A New Yorker Story by Claire Keegan That Needed More

 In the usual author interview, Claire Keegan said she wanted to make "So Late in the Day," her Feb. 21, 2022, New Yorker short story, "an exploration of misogyny," But it's more a description of ships passing in the night and a failure to explore what women want.

In a nutshell, the piece is about a man named Cathal who appears to work as a clerk at a Dublin institution that provides financial support to the arts -- near the famous statue of Oscar Wilde on one corner of Marrion Square. Unmarried, and apparently never married, he lives an unremarkable life in a coastal town called Arklow, a lengthy bus ride south of Dublin. 

A couple years earlier, he had met a well-dressed, rather petite woman named Sabine at a conference in Toulouse, only to discover she worked near his office in Dublin and unmarried, lived in a flat with three younger women. The daughter of a French father and an English mother who divorced early in her life, she had grown up in Normandy and spoke English in a fashion that sometimes grated on Cathal.

Nonetheless, after to getting to know her a bit and discovering she liked the countryside, he invited her down to Arklow. Soon she began showing up most weekends and since they appeared to be getting along quite well, Cathal eventually, and in an almost offhand fashion, suggested marriage.

Simone initially dismissed the notion with "a type of chocked laughter" and questions suggestive of incredulity, but three weeks later, "finally relented."

It's all downhill from there as they discover they don't actually know each other that well and that Cathal, used to living alone, would prefer to have her more as a possession than as a partner.  Keegan's depiction of that is well done, but what's totally missing from this story is any explanation of why Simone would have agreed to marry Cathal in the first place. She's attracted to the town in which he lives more than to the man himself -- clearly a beta-male to everyone who encounters him in the story.

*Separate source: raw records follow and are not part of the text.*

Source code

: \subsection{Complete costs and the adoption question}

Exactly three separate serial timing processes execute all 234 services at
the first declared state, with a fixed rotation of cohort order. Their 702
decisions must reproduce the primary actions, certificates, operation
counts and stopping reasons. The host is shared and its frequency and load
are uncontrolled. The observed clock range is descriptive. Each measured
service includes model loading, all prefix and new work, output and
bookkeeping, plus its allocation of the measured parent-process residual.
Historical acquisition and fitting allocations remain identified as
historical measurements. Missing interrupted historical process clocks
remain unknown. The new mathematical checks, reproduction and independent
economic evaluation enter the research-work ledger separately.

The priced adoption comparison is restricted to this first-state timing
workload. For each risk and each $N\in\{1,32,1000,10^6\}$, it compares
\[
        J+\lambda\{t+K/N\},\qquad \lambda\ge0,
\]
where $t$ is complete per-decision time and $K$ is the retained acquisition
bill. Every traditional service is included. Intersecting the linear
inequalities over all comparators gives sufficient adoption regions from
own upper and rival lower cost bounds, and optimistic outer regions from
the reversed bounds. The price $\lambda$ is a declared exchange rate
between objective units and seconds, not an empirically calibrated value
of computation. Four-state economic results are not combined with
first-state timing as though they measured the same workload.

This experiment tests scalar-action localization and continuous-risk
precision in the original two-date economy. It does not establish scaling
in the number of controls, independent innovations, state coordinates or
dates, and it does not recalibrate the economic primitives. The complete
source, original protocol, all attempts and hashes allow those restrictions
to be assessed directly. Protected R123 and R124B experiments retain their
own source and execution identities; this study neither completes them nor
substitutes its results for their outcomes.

The addition of some exploration of the age-old question "what do women want?" would have made this a far more interesting tale than the version printed in the magazine. As it stands, while it is easy to agree that Cathal got what he richly deserved, it's a mystery as to why the more sophisticated Simone was content with Cathal as little more than weekends in the country and an escape from those other women, paid for with some uncomplicated, consensual sex and very good dinners after which Cathal, the misogynist, would clean up.

This is "a world where women expect more," Keegan said in the New Yorker author interview. What Simone's actions say about her values in that respect is a bigger question than what Cathal's say about him -- based on Keegan's depiction of the man.